_TO DO_
Leave out the pictures and retype all the entries below exactly.

_SUPPLIED DATA_
= Beginning of Section =

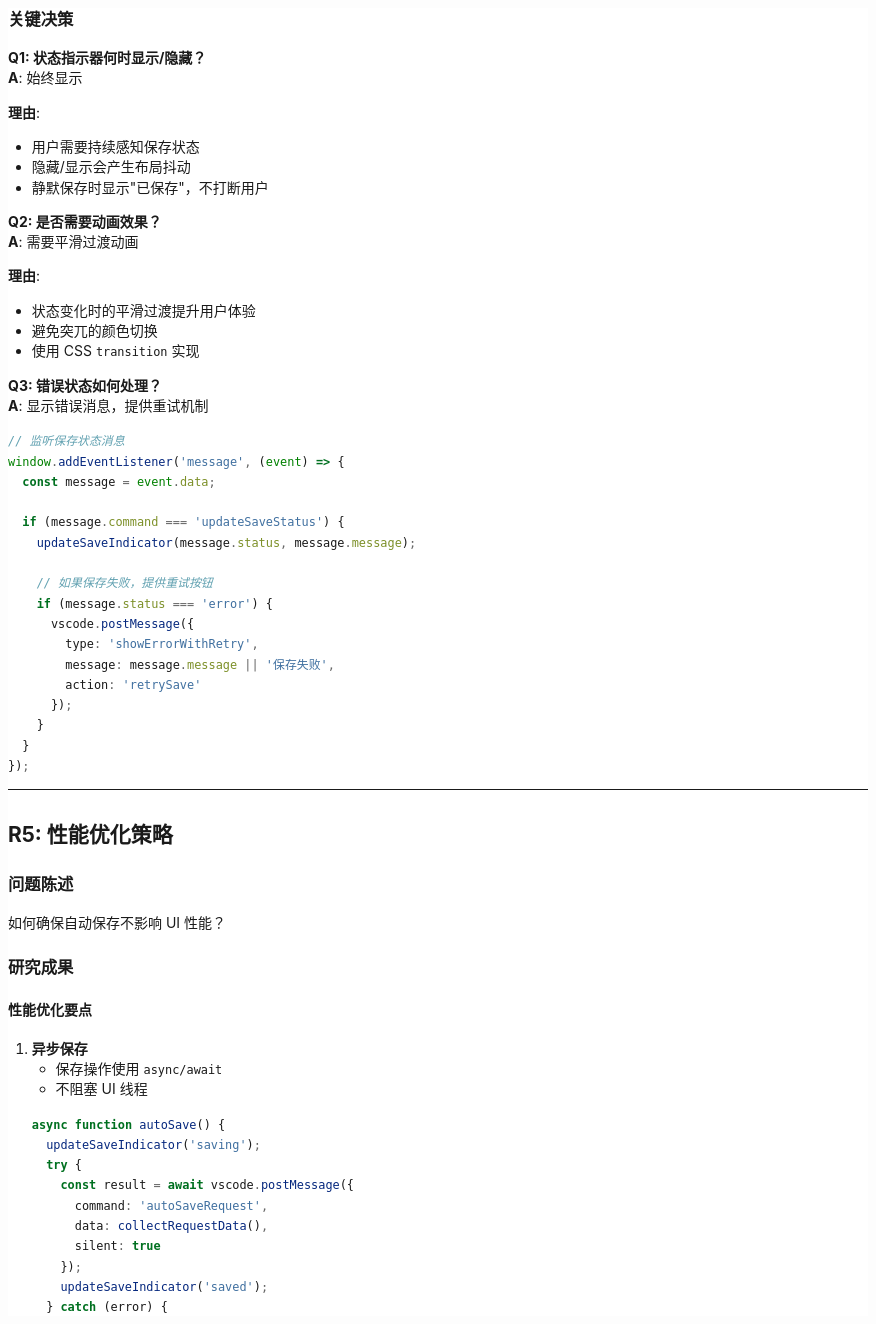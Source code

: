 ### 关键决策

**Q1: 状态指示器何时显示/隐藏？**  
**A**: 始终显示

**理由**:
- 用户需要持续感知保存状态
- 隐藏/显示会产生布局抖动
- 静默保存时显示"已保存"，不打断用户

**Q2: 是否需要动画效果？**  
**A**: 需要平滑过渡动画

**理由**:
- 状态变化时的平滑过渡提升用户体验
- 避免突兀的颜色切换
- 使用 CSS `transition` 实现

**Q3: 错误状态如何处理？**  
**A**: 显示错误消息，提供重试机制

```typescript
// 监听保存状态消息
window.addEventListener('message', (event) => {
  const message = event.data;
  
  if (message.command === 'updateSaveStatus') {
    updateSaveIndicator(message.status, message.message);
    
    // 如果保存失败，提供重试按钮
    if (message.status === 'error') {
      vscode.postMessage({
        type: 'showErrorWithRetry',
        message: message.message || '保存失败',
        action: 'retrySave'
      });
    }
  }
});
```

---

## R5: 性能优化策略

### 问题陈述
如何确保自动保存不影响 UI 性能？

### 研究成果

#### 性能优化要点

1. **异步保存**
   - 保存操作使用 `async/await`
   - 不阻塞 UI 线程
   ```typescript
   async function autoSave() {
     updateSaveIndicator('saving');
     try {
       const result = await vscode.postMessage({
         command: 'autoSaveRequest',
         data: collectRequestData(),
         silent: true
       });
       updateSaveIndicator('saved');
     } catch (error) {
   ```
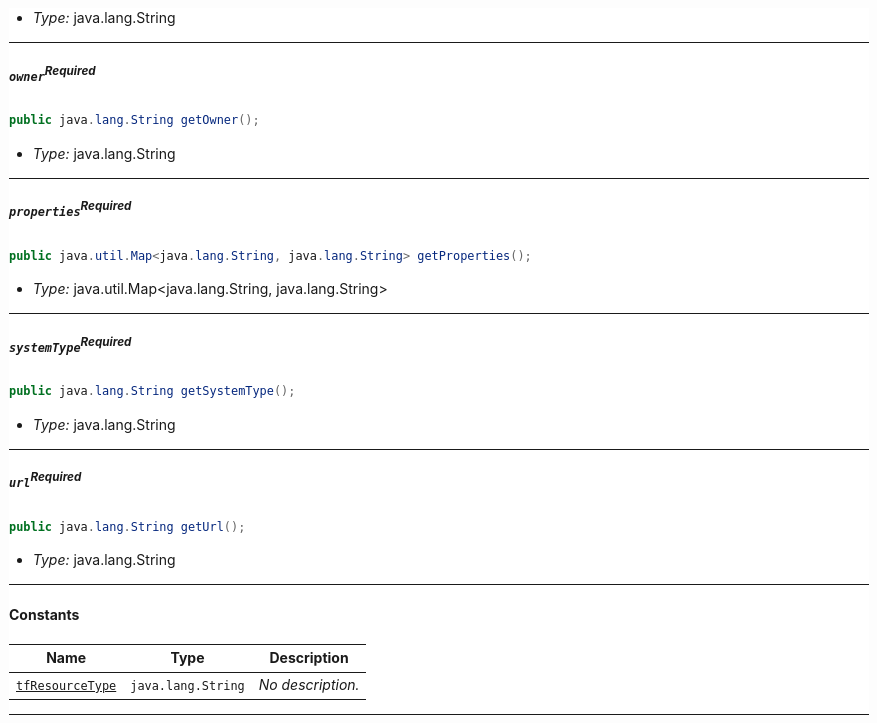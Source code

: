 - *Type:* java.lang.String

---

##### `owner`<sup>Required</sup> <a name="owner" id="@cdktf/provider-databricks.externalMetadata.ExternalMetadata.property.owner"></a>

```java
public java.lang.String getOwner();
```

- *Type:* java.lang.String

---

##### `properties`<sup>Required</sup> <a name="properties" id="@cdktf/provider-databricks.externalMetadata.ExternalMetadata.property.properties"></a>

```java
public java.util.Map<java.lang.String, java.lang.String> getProperties();
```

- *Type:* java.util.Map<java.lang.String, java.lang.String>

---

##### `systemType`<sup>Required</sup> <a name="systemType" id="@cdktf/provider-databricks.externalMetadata.ExternalMetadata.property.systemType"></a>

```java
public java.lang.String getSystemType();
```

- *Type:* java.lang.String

---

##### `url`<sup>Required</sup> <a name="url" id="@cdktf/provider-databricks.externalMetadata.ExternalMetadata.property.url"></a>

```java
public java.lang.String getUrl();
```

- *Type:* java.lang.String

---

#### Constants <a name="Constants" id="Constants"></a>

| **Name** | **Type** | **Description** |
| --- | --- | --- |
| <code><a href="#@cdktf/provider-databricks.externalMetadata.ExternalMetadata.property.tfResourceType">tfResourceType</a></code> | <code>java.lang.String</code> | *No description.* |

---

= End of Section =

_WRITTEN REPLY_
Source code

: ### 关键决策

**Q1: 状态指示器何时显示/隐藏？**  
**A**: 始终显示

**理由**:
- 用户需要持续感知保存状态
- 隐藏/显示会产生布局抖动
- 静默保存时显示"已保存"，不打断用户

**Q2: 是否需要动画效果？**  
**A**: 需要平滑过渡动画

**理由**:
- 状态变化时的平滑过渡提升用户体验
- 避免突兀的颜色切换
- 使用 CSS `transition` 实现

**Q3: 错误状态如何处理？**  
**A**: 显示错误消息，提供重试机制

```typescript
// 监听保存状态消息
window.addEventListener('message', (event) => {
  const message = event.data;
  
  if (message.command === 'updateSaveStatus') {
    updateSaveIndicator(message.status, message.message);
    
    // 如果保存失败，提供重试按钮
    if (message.status === 'error') {
      vscode.postMessage({
        type: 'showErrorWithRetry',
        message: message.message || '保存失败',
        action: 'retrySave'
      });
    }
  }
});
```

---

## R5: 性能优化策略

### 问题陈述
如何确保自动保存不影响 UI 性能？

### 研究成果

#### 性能优化要点

1. **异步保存**
   - 保存操作使用 `async/await`
   - 不阻塞 UI 线程
   ```typescript
   async function autoSave() {
     updateSaveIndicator('saving');
     try {
       const result = await vscode.postMessage({
         command: 'autoSaveRequest',
         data: collectRequestData(),
         silent: true
       });
       updateSaveIndicator('saved');
     } catch (error) {
   ```
Source code

: - *Type:* java.lang.String

---

##### `owner`<sup>Required</sup> <a name="owner" id="@cdktf/provider-databricks.externalMetadata.ExternalMetadata.property.owner"></a>

```java
public java.lang.String getOwner();
```

- *Type:* java.lang.String

---

##### `properties`<sup>Required</sup> <a name="properties" id="@cdktf/provider-databricks.externalMetadata.ExternalMetadata.property.properties"></a>

```java
public java.util.Map<java.lang.String, java.lang.String> getProperties();
```

- *Type:* java.util.Map<java.lang.String, java.lang.String>

---

##### `systemType`<sup>Required</sup> <a name="systemType" id="@cdktf/provider-databricks.externalMetadata.ExternalMetadata.property.systemType"></a>

```java
public java.lang.String getSystemType();
```

- *Type:* java.lang.String

---

##### `url`<sup>Required</sup> <a name="url" id="@cdktf/provider-databricks.externalMetadata.ExternalMetadata.property.url"></a>

```java
public java.lang.String getUrl();
```

- *Type:* java.lang.String

---

#### Constants <a name="Constants" id="Constants"></a>

| **Name** | **Type** | **Description** |
| --- | --- | --- |
| <code><a href="#@cdktf/provider-databricks.externalMetadata.ExternalMetadata.property.tfResourceType">tfResourceType</a></code> | <code>java.lang.String</code> | *No description.* |

---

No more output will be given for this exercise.